[Opening Data to examine section]

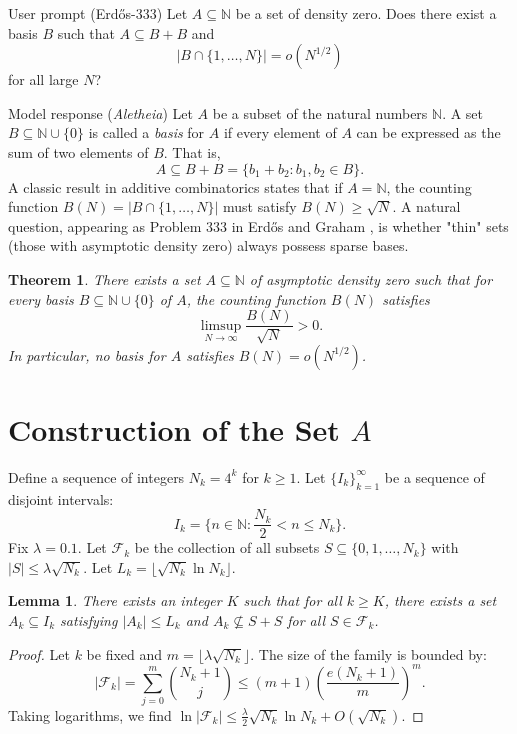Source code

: \documentclass[11pt]{article}
\newcommand{\N}{\mathbb{N}}
\newcommand{\Nzero}{\mathbb{N} \cup \{0\}}
\newtheorem{theorem}{Theorem}
\newtheorem{lemma}{Lemma}
\begin{document}
\begin{problem}{User prompt (Erd\H{o}s-333)}
Let $A\subseteq \mathbb{N}$ be a set of density zero. Does there exist a basis $B$ such that $A\subseteq B+B$ and\[\lvert B\cap \{1,\ldots,N\}\rvert =o(N^{1/2})\]for all large $N$?
\end{problem}

\begin{solution}{Model response (\textit{Aletheia})}
Let $A$ be a subset of the natural numbers $\N$. A set $B \subseteq \Nzero$ is called a \textit{basis} for $A$ if every element of $A$ can be expressed as the sum of two elements of $B$. That is,
\[
A \subseteq B+B = \{ b_1 + b_2 : b_1, b_2 \in B \}.
\]
A classic result in additive combinatorics states that if $A = \N$, the counting function $B(N) = |B \cap \{1, \ldots, N\}|$ must satisfy $B(N) \ge \sqrt{N}$. A natural question, appearing as Problem 333 in Erdős and Graham \cite{ErdosGraham}, is whether "thin" sets (those with asymptotic density zero) always possess sparse bases.

\begin{theorem} \label{thm:main}
There exists a set $A \subseteq \N$ of asymptotic density zero such that for every basis $B \subseteq \Nzero$ of $A$, the counting function $B(N)$ satisfies
\[
\limsup_{N \to \infty} \frac{B(N)}{\sqrt{N}} > 0.
\]
In particular, no basis for $A$ satisfies $B(N) = o(N^{1/2})$.
\end{theorem}

\section{Construction of the Set $A$}

Define a sequence of integers $N_k = 4^k$ for $k \ge 1$. Let $\{I_k\}_{k=1}^\infty$ be a sequence of disjoint intervals:
\[
I_k = \{ n \in \N : \frac{N_k}{2} < n \le N_k \}.
\]
Fix $\lambda = 0.1$. Let $\mathcal{F}_k$ be the collection of all subsets $S \subseteq \{0, 1, \ldots, N_k\}$ with $|S| \le \lambda \sqrt{N_k}$. Let $L_k = \lfloor \sqrt{N_k} \ln N_k \rfloor$.

\begin{lemma} \label{lemma:prob_existence}
There exists an integer $K$ such that for all $k \ge K$, there exists a set $A_k \subseteq I_k$ satisfying $|A_k| \le L_k$ and $A_k \not\subseteq S+S$ for all $S \in \mathcal{F}_k$.
\end{lemma}

\begin{proof}
Let $k$ be fixed and $m = \lfloor \lambda \sqrt{N_k} \rfloor$. The size of the family is bounded by:
\[
|\mathcal{F}_k| = \sum_{j=0}^m \binom{N_k+1}{j} \le (m+1) \left( \frac{e(N_k+1)}{m} \right)^m.
\]
Taking logarithms, we find $\ln |\mathcal{F}_k| \le \frac{\lambda}{2} \sqrt{N_k} \ln N_k + O(\sqrt{N_k})$.


\end{proof}
\end{solution}
\end{document}
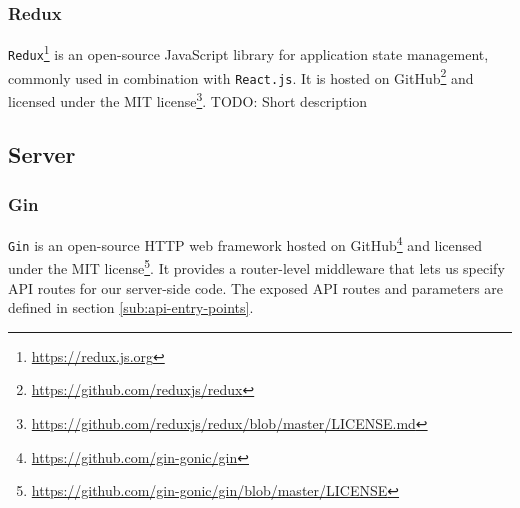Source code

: \subsubsection{Redux}
\texttt{Redux}\footnote{\url{https://redux.js.org}} is an open-source JavaScript library for application state management, commonly used in combination with \texttt{React.js}.
It is hosted on GitHub\footnote{\url{https://github.com/reduxjs/redux}} and licensed under the MIT license\footnote{\url{https://github.com/reduxjs/redux/blob/master/LICENSE.md}}.
TODO: Short description 

\subsection{Server}

\subsubsection{Gin}
\texttt{Gin} is an open-source HTTP web framework hosted on GitHub\footnote{\url{https://github.com/gin-gonic/gin}} and licensed under the MIT license\footnote{\url{https://github.com/gin-gonic/gin/blob/master/LICENSE}}.
It provides a router-level middleware that lets us specify API routes for our server-side code. The exposed API routes and parameters are defined in section \ref{sub:api-entry-points}.




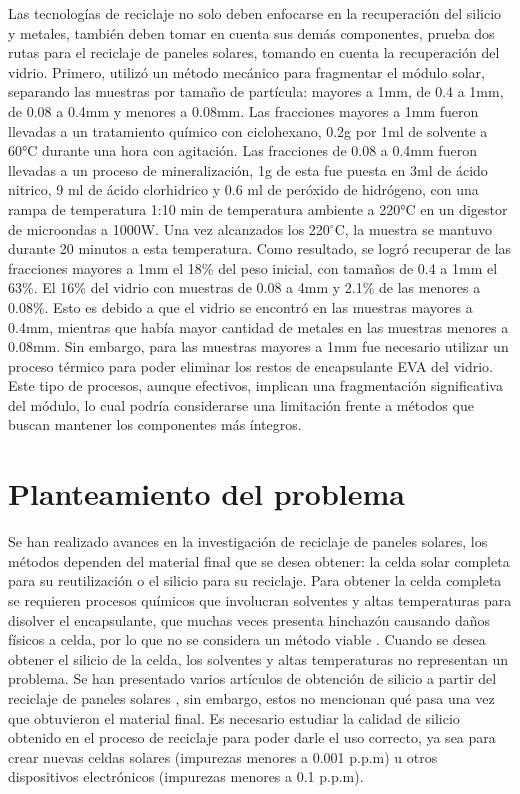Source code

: Las tecnologías de reciclaje no solo deben enfocarse en la recuperación del silicio y metales, también deben tomar en cuenta sus demás componentes, \citet{Pagnanelli2019} prueba dos rutas para el reciclaje de paneles solares, tomando en cuenta la recuperación del vidrio. Primero, utilizó un método mecánico para fragmentar el módulo solar, separando las muestras por tamaño de partícula: mayores a 1mm, de 0.4 a 1mm, de 0.08 a 0.4mm y menores a 0.08mm. Las fracciones mayores a 1mm fueron llevadas a un tratamiento químico con ciclohexano, 0.2g por 1ml de solvente a 60°C durante una hora con agitación. Las fracciones de 0.08 a 0.4mm fueron llevadas a un proceso de mineralización, 1g de esta fue puesta en 3ml de ácido nitrico, 9 ml de ácido clorhidrico y 0.6 ml de peróxido de hidrógeno, con una rampa de temperatura 1:10 min de temperatura ambiente a 220°C en un digestor de microondas a 1000W. Una vez alcanzados los 220$^{\circ}$C, la muestra se mantuvo durante 20 minutos a esta temperatura. Como resultado, se logró recuperar de las fracciones mayores a 1mm el 18\% del peso inicial, con tamaños de 0.4 a 1mm el 63\%. El 16\% del vidrio con muestras de 0.08 a 4mm y 2.1\% de las menores a 0.08\%. Esto es debido a que el vidrio se encontró en las muestras mayores a 0.4mm, mientras que había mayor cantidad de metales en las muestras menores a 0.08mm. Sin embargo, para las muestras mayores a 1mm fue necesario utilizar un proceso térmico para poder eliminar los restos de encapsulante EVA del vidrio. Este tipo de procesos, aunque efectivos, implican una fragmentación significativa del módulo, lo cual podría considerarse una limitación frente a métodos que buscan mantener los componentes más íntegros.
 

\section{Planteamiento del problema}
\label{sec:Planteamiento}

Se han realizado avances en la investigación de reciclaje de paneles solares, los métodos dependen del material final que se desea obtener: la celda solar completa para su reutilización o el silicio para su reciclaje. Para obtener la celda completa se requieren procesos químicos que involucran solventes y altas temperaturas para disolver el encapsulante, que muchas veces presenta hinchazón causando daños físicos a celda, por lo que no se considera un método viable \citep{Kim2012}. Cuando se desea obtener el silicio de la celda, los solventes y altas temperaturas no representan un problema. Se han presentado varios artículos de obtención de silicio a partir del reciclaje de paneles solares \citep{Azeumo2019,Ardente2019,Fiandra2019}, sin embargo, estos no mencionan qué pasa una vez que obtuvieron el material final. Es necesario estudiar la calidad de silicio obtenido en el proceso de reciclaje para poder darle el uso correcto, ya sea para crear nuevas celdas solares (impurezas menores a 0.001 p.p.m) u otros dispositivos electrónicos (impurezas menores a 0.1 p.p.m)\citep{Martil2016}.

[Closing Data to examine section]

_Required action:_ Count the lines in the listing above that include the word "subsubsection". Reply with the number only.

_Answer to this exercise:_ 2